KUALA LUMPUR (Dec 4): Malaysia recorded the highest monthly trade surplus of RM17.3 billion in October despite weakening trade flows, an investment bank said.
MIDF Amanah Investment Bank in a research note today said exports, down 6.7 percent year-on-year (Y-o-Y), was compensated by the harder decline in imports which contracted 8.7 percent Y-o-Y.
“Exports to the world’s two largest economies kept deteriorating. Malaysia’s export to China kept falling for the third straight month and recorded a double digit fall in October,” it said.
In a similar note, it said exports to the US, although still positive, have consistently moderated since June this year.
“This demonstrates the direct impact from the US-China trade dispute,” it said.

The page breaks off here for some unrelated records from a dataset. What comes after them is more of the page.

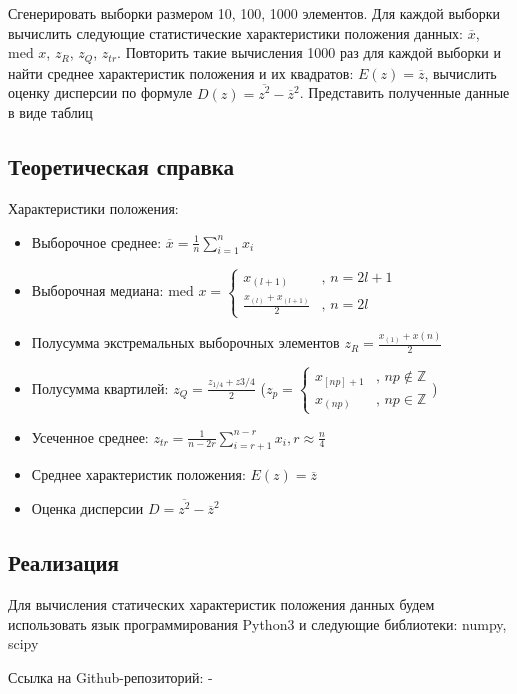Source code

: \documentclass[14pt]{extarticle}
\begin{document}
Сгенерировать выборки размером 10, 100, 1000 элементов. Для каждой выборки вычислить следующие статистические характеристики положения данных: \(\overline{x}\), \(\text{med }x\), \(z_R\), \(z_Q\), \(z_{tr}\). Повторить такие вычисления 1000 раз для каждой выборки и найти среднее характеристик положения и их квадратов: \(E(z)=\overline{z}\), вычислить оценку дисперсии по формуле \(D(z)=\overline{z^2}-\overline{z}^2\). Представить полученные данные в виде таблиц

\subsection{Теоретическая справка}

Характеристики положения:
\begin{itemize}
    \item Выборочное среднее: \(\overline{x} = \frac{1}{n}\sum_{i=1}^n x_i\)
    \item Выборочная медиана: \(\text{med } x = \begin{cases}
    x_{(l+1)}&\text{, } n=2l+1 \\
    \frac{x_{(l)}+x_{(l+1)}}{2}&\text{, } n=2l\end{cases}\)
    \item Полусумма экстремальных выборочных элементов \(z_R=\frac{x_{(1)}+x{(n)}}{2}\)
    \item Полусумма квартилей: \(z_Q=\frac{z_{1/4}+z{3/4}}{2}\) (\(z_p=\begin{cases}
    x_{[np]+1}&\text{, } np\notin\mathbb{Z} \\
    x_{(np)}&\text{, } np\in\mathbb{Z}\end{cases}\))
    \item Усеченное среднее: \(z_{tr}=\frac{1}{n-2r}\sum_{i=r+1}^{n-r} x_i, r\approx\frac{n}{4}\)
    \item Среднее характеристик положения: \(E(z)=\overline{z}\)
    \item Оценка дисперсии \(D=\overline{z^2}-\overline{z}^2\)
\end{itemize}

\subsection{Реализация}

Для вычисления статических характеристик положения данных будем использовать язык программирования Python3 и следующие библиотеки: numpy, scipy

Ссылка на Github-репозиторий: -
\end{document}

It said in addition, sales to most of the major ASEAN countries also fell during the month.
“For instance, exports to Thailand recorded a more than seven-year low, declining 18.2 percent Y-o-Y, due to low sales of electrical and electronics products and crude petroleum,” it said.
The investment bank said for the January-October period, export growth averaged at negative 1.8 percent Y-o-Y.
“In terms of absolute value, the monthly average of 2019 so far recorded at RM81.9 billion which is still lower than the RM83.7 billion in 2018,” it said.
It said the continuous decline in imports of capital and intermediate goods also indicated weak prospects for future exports.
“With faltering trade globally derived from rising protectionism and loss of momentum in some major economies, especially in Europe, we do not foresee a huge comeback in the second half of this year,” it said.
UOB Malaysia, in a separate note, said Malaysia’s export outlook for the remaining two months of 2019 and for 2020 remained cautious, given the ongoing uncertainties surrounding the US-China trade talks.
“We maintain our full-year export forecast at a contraction of one percent for 2019, before recovering to growth of two percent in 2020,” it said.
It said the projected recovery next year is expected to be softer relative to past cycles amid the prolonged US-China trade dispute, potential widening of the trade spat to other countries and global tech down cycle that may drag until mid-2020.
Furthermore, it said recent news flow has deflated trade optimism of a “Phase 1” US-China trade deal with US President Donald Trump signing the Hong Kong Human Rights and Democracy Act on Nov 27 and the US House of Representatives passing the Xinjiang Bill on Dec 3.
“Trump also hinted that he may prefer waiting until after the US presidential election (on Nov 3, 2020) to sign a deal with China, while US Commerce Secretary Wilbur Ross said the US will go ahead with its plan to impose an additional 15 percent tariff on US$160 billion worth of Chinese products if no breakthrough deal comes before mid-December,” it said.
It said China’s Government, in return, has insisted on a rollback of US tariffs as part of any “Phase 1” trade deal but US officials were said to have resisted such a demand.